My, how the first 10,000 went by quickly!
I took her out to dinner theatre, only to be joined by a tour bus full of seniors from Cape Breton. On the plus side, it not only makes for a good story, but we felt exceptionally young that night.
That’s the spin I put on the evening. I find with most things that it’s not what occurs but how you view and analyze them that matters.
I am reading a book called Thinking, Fast and Slow by Daniel Kahneman. What Kahneman talks about is how our thought process, and ultimately our decision making, is based on two types of thinking.
One type he calls System 1, which reacts quickly and intuitively, with little effort, and System 2, which requires deeper thought, attention and concentration, one that is more analytical.
According to Kanheman , quite often our System 1 response is quick and correct but sometimes it can lead us, through biases and lazy thinking, into making rash decisions and mistakes.
Here is an example. Suppose that a loaf of bread and a doughnut together cost $1.10, but the bread costs a dollar more than the doughnut. How much does the doughnut cost?
What is your quick response? Probably, you say, the doughnut costs 10 cents, but then the bread would cost $1.10, for a total of $1.20, which is wrong.
The correct response requires some deeper thinking. The correct answer is that the doughnut costs five cents and the bread $1.05. (OK, here is how it is done: Let x be the amount that the doughnut costs. Then the bread costs 1 + x, so the total is x + 1 + x = 1 + 2x, which must be 1.10. An algebraic hop, skip and jump will tell you that x must be five cents.)
Now if you got the wrong answer, cheer up — over 50 per cent of Ivy League students got it wrong too. So it seems that many of us don’t put in the kind of effort required, if we can think of a reasonable answer without much thought.
As a mathematician, I am trained to often think intensely about problems, which makes my decision-making procedure slower but, I hope, more accurate.
I am writing this onboard a flight from Montreal to Halifax, and it brings to mind an example of System 1 versus System 2.
Of course, the best way to board a plane is as it is always done, from the rear of the aircraft, right? Simple and obvious? Yes, and incorrect. We are biased to believe it because that is always how it is done, and it makes intuitive sense.
But some researchers have suggested it would be better to board first at window seats, then middle, then aisle seats. They found such a pattern would decrease boarding time significantly. Why do we still board the old way? System 1 thinking dies really hard.

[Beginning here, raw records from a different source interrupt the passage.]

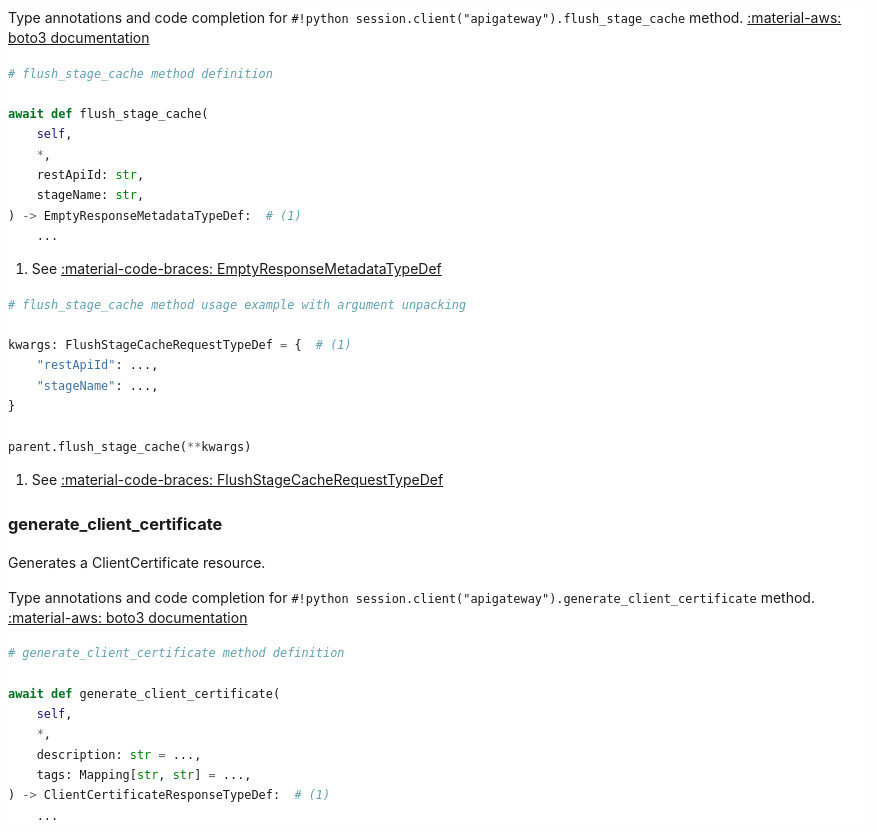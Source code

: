Type annotations and code completion for `#!python session.client("apigateway").flush_stage_cache` method.
[:material-aws: boto3 documentation](https://boto3.amazonaws.com/v1/documentation/api/latest/reference/services/apigateway.html#APIGateway.Client)

```python
# flush_stage_cache method definition

await def flush_stage_cache(
    self,
    *,
    restApiId: str,
    stageName: str,
) -> EmptyResponseMetadataTypeDef:  # (1)
    ...
```

1. See [:material-code-braces: EmptyResponseMetadataTypeDef](./type_defs.md#emptyresponsemetadatatypedef)


```python
# flush_stage_cache method usage example with argument unpacking

kwargs: FlushStageCacheRequestTypeDef = {  # (1)
    "restApiId": ...,
    "stageName": ...,
}

parent.flush_stage_cache(**kwargs)
```

1. See [:material-code-braces: FlushStageCacheRequestTypeDef](./type_defs.md#flushstagecacherequesttypedef)

### generate\_client\_certificate

Generates a ClientCertificate resource.

Type annotations and code completion for `#!python session.client("apigateway").generate_client_certificate` method.
[:material-aws: boto3 documentation](https://boto3.amazonaws.com/v1/documentation/api/latest/reference/services/apigateway.html#APIGateway.Client)

```python
# generate_client_certificate method definition

await def generate_client_certificate(
    self,
    *,
    description: str = ...,
    tags: Mapping[str, str] = ...,
) -> ClientCertificateResponseTypeDef:  # (1)
    ...
```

Which brings me back to thinking about my anniversary and some System 2 advice for husbands. If you’d like to get The Girlfriend Experience from your wife, pay attention to what she says. Do what she wants to do. In short, treat her like you did when you were dating, like she doesn’t have to hang around.
Jason I. Brown is a professor of mathematics at Dalhousie University in Halifax. His research that used mathematics to uncover how the Beatles played the opening chord of A Hard Day’s Night has garnered worldwide attention. He is also the author of Our Days Are Numbered: How Mathematics Orders Our Lives.